Mankind, in its heavy fashion, has chosen to mock the tailor with the
fact--the indubitable fact--that he is but the ninth part of a man. Yet,
after all, at this time of day, it seems more of a compliment than a gibe.
To be a whole ninth of a man! Few of _us_, when we ponder it, can boast so
much. Take, for instance, that other proverbial case of the
fractional-part-of-a-pin-maker. It takes nine persons to make a pin, we
were taught in our catechism. Actually that means that it takes nine
persons to make one whole pin-maker, which leaves the question still to be
solved as to how many whole pin-makers it takes to make a man. What is the
relation of one pin-maker to the whole social economy? That discovered, a
multiplication by nine will give us the exact fractional part of manhood
which belongs to the ninth-of-a-pin-maker.
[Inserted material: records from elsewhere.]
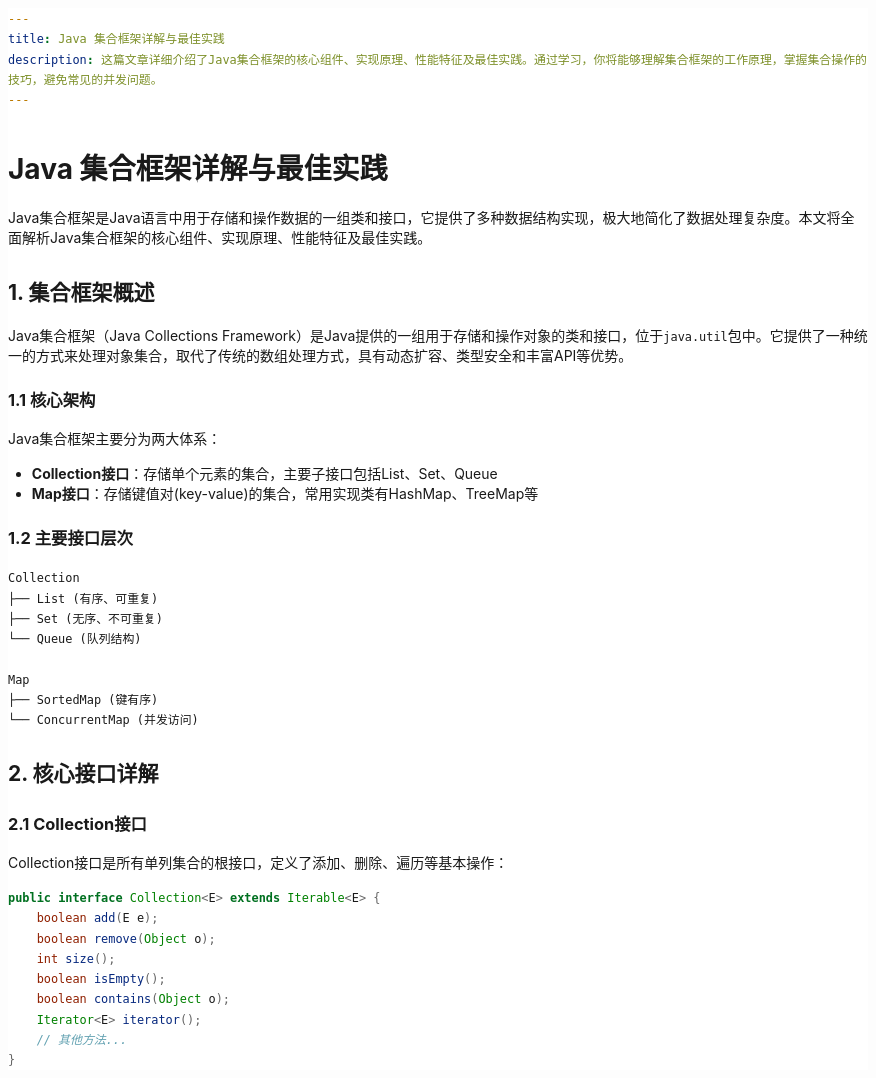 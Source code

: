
 ```yaml
---
title: Java 集合框架详解与最佳实践
description: 这篇文章详细介绍了Java集合框架的核心组件、实现原理、性能特征及最佳实践。通过学习，你将能够理解集合框架的工作原理，掌握集合操作的技巧，避免常见的并发问题。
---
```


# Java 集合框架详解与最佳实践

Java集合框架是Java语言中用于存储和操作数据的一组类和接口，它提供了多种数据结构实现，极大地简化了数据处理复杂度。本文将全面解析Java集合框架的核心组件、实现原理、性能特征及最佳实践。

## 1. 集合框架概述

Java集合框架（Java Collections Framework）是Java提供的一组用于存储和操作对象的类和接口，位于`java.util`包中。它提供了一种统一的方式来处理对象集合，取代了传统的数组处理方式，具有动态扩容、类型安全和丰富API等优势。

### 1.1 核心架构

Java集合框架主要分为两大体系：

- **Collection接口**：存储单个元素的集合，主要子接口包括List、Set、Queue
- **Map接口**：存储键值对(key-value)的集合，常用实现类有HashMap、TreeMap等

### 1.2 主要接口层次

```
Collection
├── List (有序、可重复)
├── Set (无序、不可重复)
└── Queue (队列结构)

Map
├── SortedMap (键有序)
└── ConcurrentMap (并发访问)
```

## 2. 核心接口详解

### 2.1 Collection接口

Collection接口是所有单列集合的根接口，定义了添加、删除、遍历等基本操作：

```java
public interface Collection<E> extends Iterable<E> {
    boolean add(E e);
    boolean remove(Object o);
    int size();
    boolean isEmpty();
    boolean contains(Object o);
    Iterator<E> iterator();
    // 其他方法...
}
```

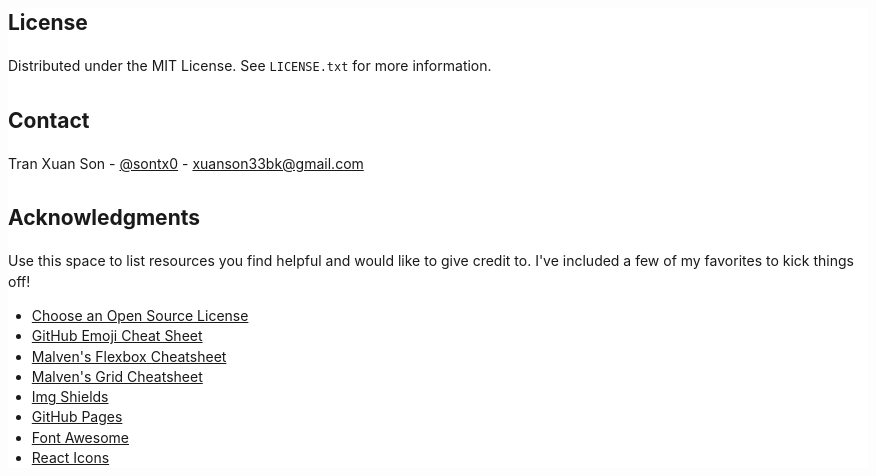 ## License

Distributed under the MIT License. See `LICENSE.txt` for more information.


## Contact

Tran Xuan Son - [@sontx0](https://twitter.com/sontx0) - xuanson33bk@gmail.com

## Acknowledgments

Use this space to list resources you find helpful and would like to give credit to. I've included a few of my favorites to kick things off!

* [Choose an Open Source License](https://choosealicense.com)
* [GitHub Emoji Cheat Sheet](https://www.webpagefx.com/tools/emoji-cheat-sheet)
* [Malven's Flexbox Cheatsheet](https://flexbox.malven.co/)
* [Malven's Grid Cheatsheet](https://grid.malven.co/)
* [Img Shields](https://shields.io)
* [GitHub Pages](https://pages.github.com)
* [Font Awesome](https://fontawesome.com)
* [React Icons](https://react-icons.github.io/react-icons/search)
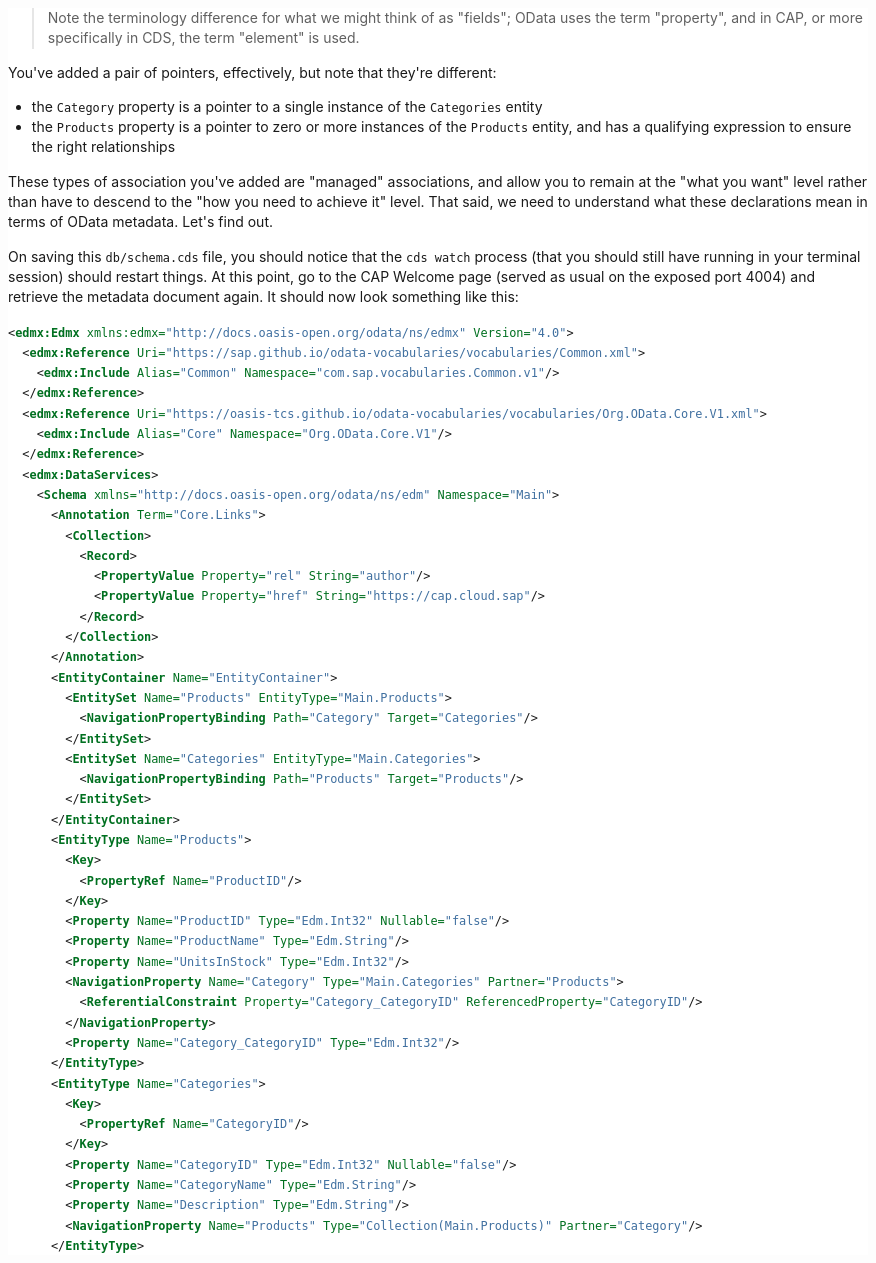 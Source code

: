 > Note the terminology difference for what we might think of as "fields"; OData uses the term "property", and in CAP, or more specifically in CDS, the term "element" is used.

You've added a pair of pointers, effectively, but note that they're different:

- the `Category` property is a pointer to a single instance of the `Categories` entity
- the `Products` property is a pointer to zero or more instances of the `Products` entity, and has a qualifying expression to ensure the right relationships

These types of association you've added are "managed" associations, and allow you to remain at the "what you want" level rather than have to descend to the "how you need to achieve it" level. That said, we need to understand what these declarations mean in terms of OData metadata. Let's find out.

On saving this `db/schema.cds` file, you should notice that the `cds watch` process (that you should still have running in your terminal session) should restart things. At this point, go to the CAP Welcome page (served as usual on the exposed port 4004) and retrieve the metadata document again. It should now look something like this:

```XML
<edmx:Edmx xmlns:edmx="http://docs.oasis-open.org/odata/ns/edmx" Version="4.0">
  <edmx:Reference Uri="https://sap.github.io/odata-vocabularies/vocabularies/Common.xml">
    <edmx:Include Alias="Common" Namespace="com.sap.vocabularies.Common.v1"/>
  </edmx:Reference>
  <edmx:Reference Uri="https://oasis-tcs.github.io/odata-vocabularies/vocabularies/Org.OData.Core.V1.xml">
    <edmx:Include Alias="Core" Namespace="Org.OData.Core.V1"/>
  </edmx:Reference>
  <edmx:DataServices>
    <Schema xmlns="http://docs.oasis-open.org/odata/ns/edm" Namespace="Main">
      <Annotation Term="Core.Links">
        <Collection>
          <Record>
            <PropertyValue Property="rel" String="author"/>
            <PropertyValue Property="href" String="https://cap.cloud.sap"/>
          </Record>
        </Collection>
      </Annotation>
      <EntityContainer Name="EntityContainer">
        <EntitySet Name="Products" EntityType="Main.Products">
          <NavigationPropertyBinding Path="Category" Target="Categories"/>
        </EntitySet>
        <EntitySet Name="Categories" EntityType="Main.Categories">
          <NavigationPropertyBinding Path="Products" Target="Products"/>
        </EntitySet>
      </EntityContainer>
      <EntityType Name="Products">
        <Key>
          <PropertyRef Name="ProductID"/>
        </Key>
        <Property Name="ProductID" Type="Edm.Int32" Nullable="false"/>
        <Property Name="ProductName" Type="Edm.String"/>
        <Property Name="UnitsInStock" Type="Edm.Int32"/>
        <NavigationProperty Name="Category" Type="Main.Categories" Partner="Products">
          <ReferentialConstraint Property="Category_CategoryID" ReferencedProperty="CategoryID"/>
        </NavigationProperty>
        <Property Name="Category_CategoryID" Type="Edm.Int32"/>
      </EntityType>
      <EntityType Name="Categories">
        <Key>
          <PropertyRef Name="CategoryID"/>
        </Key>
        <Property Name="CategoryID" Type="Edm.Int32" Nullable="false"/>
        <Property Name="CategoryName" Type="Edm.String"/>
        <Property Name="Description" Type="Edm.String"/>
        <NavigationProperty Name="Products" Type="Collection(Main.Products)" Partner="Category"/>
      </EntityType>
``` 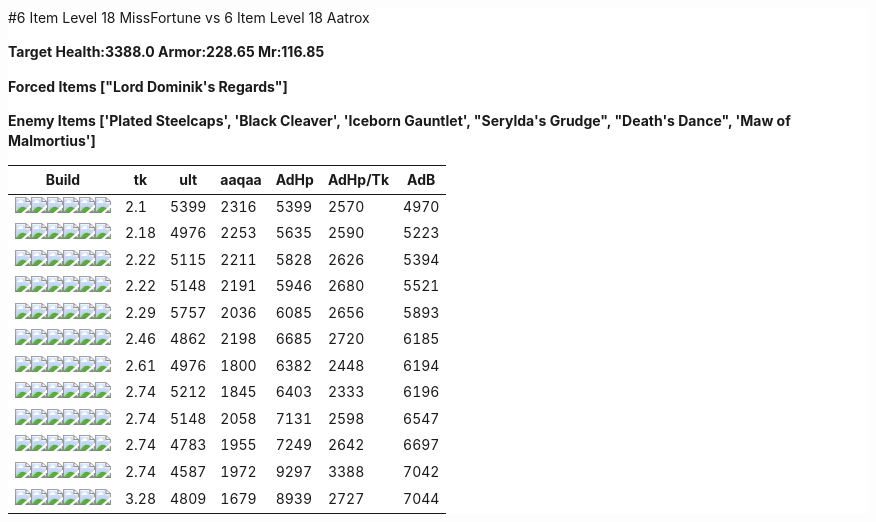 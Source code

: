 


























































#6 Item Level 18 MissFortune vs 6 Item Level 18 Aatrox

**Target Health:3388.0 Armor:228.65 Mr:116.85**


**Forced Items ["Lord Dominik's Regards"]**


**Enemy Items ['Plated Steelcaps', 'Black Cleaver', 'Iceborn Gauntlet', "Serylda's Grudge", "Death's Dance", 'Maw of Malmortius']**




Build | tk | ult | aaqaa | AdHp | AdHp/Tk | AdB
-|-|-|-|-|-|-
![](/item/3153.png)![](/item/3036.png)![](/item/3142.png)![](/item/3004.png)![](/item/3095.png)![](/item/6696.png)|2.1|5399|2316|5399|2570|4970
![](/item/3153.png)![](/item/6692.png)![](/item/3036.png)![](/item/3004.png)![](/item/3095.png)![](/item/6696.png)|2.18|4976|2253|5635|2590|5223
![](/item/3153.png)![](/item/3036.png)![](/item/3142.png)![](/item/3095.png)![](/item/6609.png)![](/item/6676.png)|2.22|5115|2211|5828|2626|5394
![](/item/3153.png)![](/item/3036.png)![](/item/3142.png)![](/item/3095.png)![](/item/3814.png)![](/item/6696.png)|2.22|5148|2191|5946|2680|5521
![](/item/6333.png)![](/item/3095.png)![](/item/3036.png)![](/item/6676.png)![](/item/3142.png)![](/item/3004.png)|2.29|5757|2036|6085|2656|5893
![](/item/3153.png)![](/item/6692.png)![](/item/3036.png)![](/item/3095.png)![](/item/6676.png)![](/item/6333.png)|2.46|4862|2198|6685|2720|6185
![](/item/3036.png)![](/item/3091.png)![](/item/6676.png)![](/item/6692.png)![](/item/3004.png)![](/item/6333.png)|2.61|4976|1800|6382|2448|6194
![](/item/6333.png)![](/item/6692.png)![](/item/3004.png)![](/item/3036.png)![](/item/3087.png)![](/item/6676.png)|2.74|5212|1845|6403|2333|6196
![](/item/6333.png)![](/item/3814.png)![](/item/3036.png)![](/item/6676.png)![](/item/3142.png)![](/item/3153.png)|2.74|5148|2058|7131|2598|6547
![](/item/3153.png)![](/item/3036.png)![](/item/3142.png)![](/item/3071.png)![](/item/6333.png)![](/item/6676.png)|2.74|4783|1955|7249|2642|6697
![](/item/3153.png)![](/item/6692.png)![](/item/3036.png)![](/item/3026.png)![](/item/6333.png)![](/item/6676.png)|2.74|4587|1972|9297|3388|7042
![](/item/6333.png)![](/item/6692.png)![](/item/3026.png)![](/item/3036.png)![](/item/3087.png)![](/item/6676.png)|3.28|4809|1679|8939|2727|7044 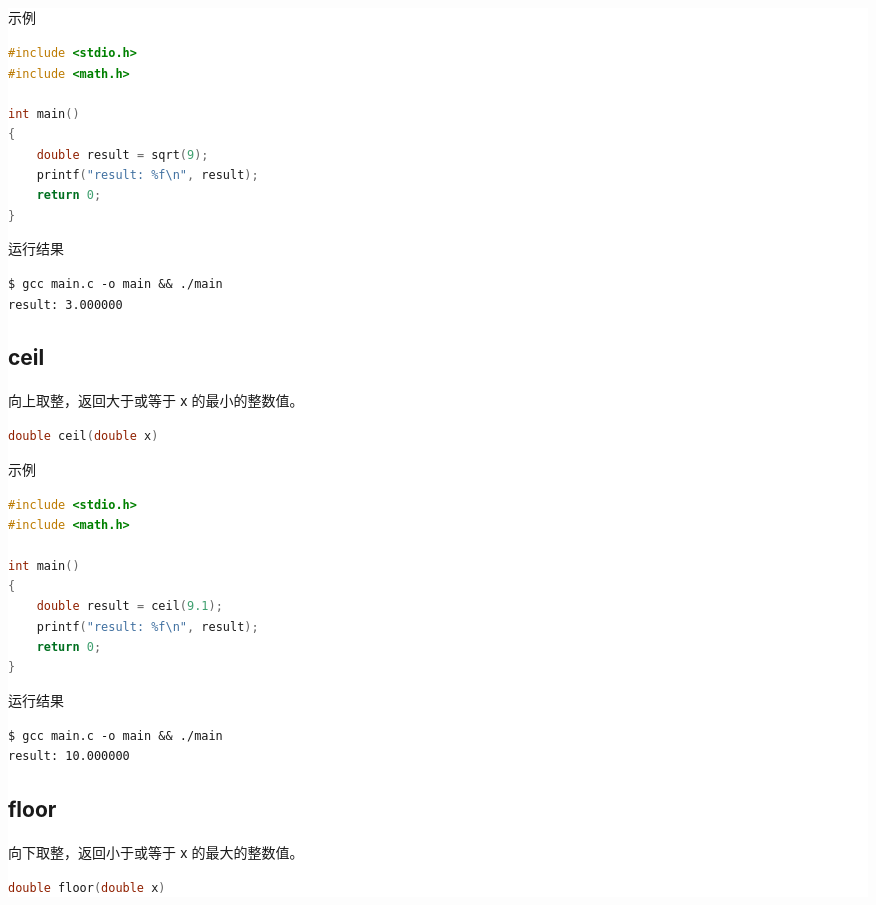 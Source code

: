 示例

```cpp
#include <stdio.h>
#include <math.h>

int main()
{
    double result = sqrt(9);
    printf("result: %f\n", result);
    return 0;
}
```

运行结果

```shell
$ gcc main.c -o main && ./main
result: 3.000000
```

## ceil

向上取整，返回大于或等于 x 的最小的整数值。

```cpp
double ceil(double x)
```

示例

```cpp
#include <stdio.h>
#include <math.h>

int main()
{
    double result = ceil(9.1);
    printf("result: %f\n", result);
    return 0;
}
```

运行结果

```shell
$ gcc main.c -o main && ./main
result: 10.000000
```

## floor

向下取整，返回小于或等于 x 的最大的整数值。

```cpp
double floor(double x)
```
Obviously he is a much more
microscopic creature than the immemorially despised tailor, and, alas! his
case is nearest that of most of us. And it is curious to notice how we
rejoice in, rather than lament, this inevitable result of that great law
of differentiation, which one may figure as a terrible machine hour after
hour chopping up mankind into more and more infinitesimal fragments. We
feel a pride in being spoken of as 'specialists'--and yet what is a
specialist? The nine-hundred-and-ninety-ninth part of a man. Call me not
an entomologist, call me a lepidopterist, if you will--though, really,
that is too broad a term for a man who is not so much taken up with moths
generally as with the third ring of the antennæ of the great oak-eggar.